Secure the Solana Ecosystem (4) — Account Validation

The article discusses access control related problems in the context of Solana's programming environment, focusing on the importance of proper account validation and the potential security risks.

Secure the Solana Ecosystem (4) — Account Validation

0. Review

1. Overview

In the previous blog, we discussed how to upgrade a program. In this post, we will introduce the access control related problems, which is one of the most common and basic security topics in the area of DeFi.

2. Instructions

In Solana, each program exports one single entrypoint, which is defined with entrypoint!. Different from Ethereum, clients can only invoke one single function defined as the entrypoint, which is usually called process_instruction. The entrypoint function receives three parameters. They are the program ID of the smart contract, the accounts that the program will operate on, and the instruction data. The instruction data specifies which instruction will be invoked. The figure below shows an example. By unpacking the instruction data, different instructions (e.g., Lock, Unlock) are chosen. Thus, the instructions that can be reached from entrypoint are public to everyone and can be executed with specified instruction data.

3. Account Validation

As mentioned, the program receives the accounts that it needs to read or write. It brings two questions with this design. For the accounts to be read, how to guarantee that the data stored in the accounts are trusted. For the accounts to be written, how to guarantee only privileged users can invoke the instructions to write into the accounts. In the following, we illustrate the access control problem . All test codes can be found here.

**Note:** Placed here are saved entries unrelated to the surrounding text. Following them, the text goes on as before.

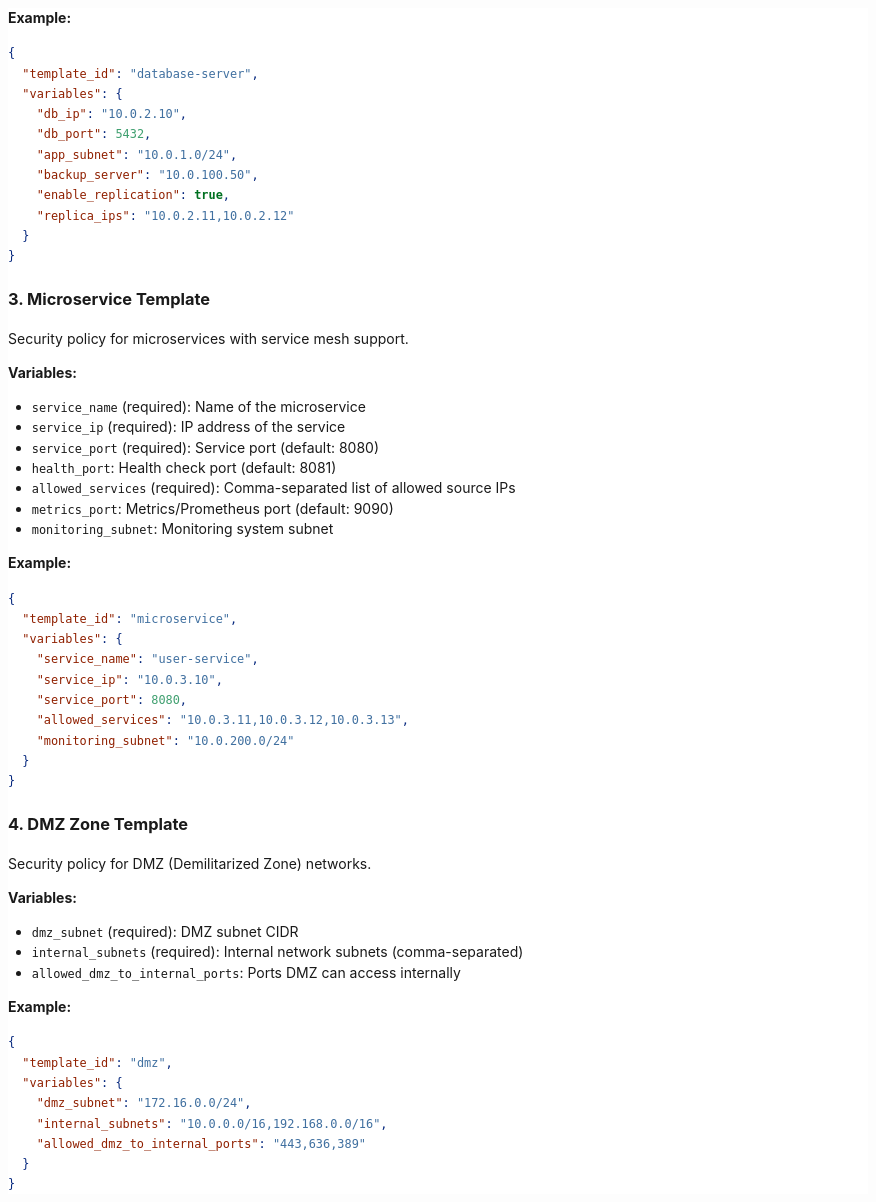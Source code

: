 **Example:**
```json
{
  "template_id": "database-server",
  "variables": {
    "db_ip": "10.0.2.10",
    "db_port": 5432,
    "app_subnet": "10.0.1.0/24",
    "backup_server": "10.0.100.50",
    "enable_replication": true,
    "replica_ips": "10.0.2.11,10.0.2.12"
  }
}
```

### 3. Microservice Template

Security policy for microservices with service mesh support.

**Variables:**
- `service_name` (required): Name of the microservice
- `service_ip` (required): IP address of the service
- `service_port` (required): Service port (default: 8080)
- `health_port`: Health check port (default: 8081)
- `allowed_services` (required): Comma-separated list of allowed source IPs
- `metrics_port`: Metrics/Prometheus port (default: 9090)
- `monitoring_subnet`: Monitoring system subnet

**Example:**
```json
{
  "template_id": "microservice",
  "variables": {
    "service_name": "user-service",
    "service_ip": "10.0.3.10",
    "service_port": 8080,
    "allowed_services": "10.0.3.11,10.0.3.12,10.0.3.13",
    "monitoring_subnet": "10.0.200.0/24"
  }
}
```

### 4. DMZ Zone Template

Security policy for DMZ (Demilitarized Zone) networks.

**Variables:**
- `dmz_subnet` (required): DMZ subnet CIDR
- `internal_subnets` (required): Internal network subnets (comma-separated)
- `allowed_dmz_to_internal_ports`: Ports DMZ can access internally

**Example:**
```json
{
  "template_id": "dmz",
  "variables": {
    "dmz_subnet": "172.16.0.0/24",
    "internal_subnets": "10.0.0.0/16,192.168.0.0/16",
    "allowed_dmz_to_internal_ports": "443,636,389"
  }
}
```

3.1 Code Review (PrivilegeOwner)

We first define two structs and they are Door and Config. Only the key account (line 17) specified in the struct door can open the created door. However, the door can not be opened when the system state is locked, which is specified in structure Config (line 81).

As mentioned, the Config account specifies whether the door can be opened. In this case, there should be only one Config account in the program. To achieve this, we use PDA to store the data of Config. After initializing the Config account, we set the attribute is_initialized to be true so that it cannot be initialized again by attackers (line 108 - line 110).

Instruction Open() is used to open the doors. The instruction receives several accounts including the door account to be opened, the config account, and the owner account that aims to open the door. To guarantee the door belongs to the program and the configuration is valid, we check the owner of the door account and the config account (line 204 -line 205). This prevents malicious users from feeding fake accounts. This answers our first question. To guarantee the account to be read is trusted, we need to check the owner of the account!. Note that only the owner of the door account can open the door. In this case, we check whether the owner account is the real owner of the door and more importantly, whether the instruction is authorized by the owner (line 217 - line 219).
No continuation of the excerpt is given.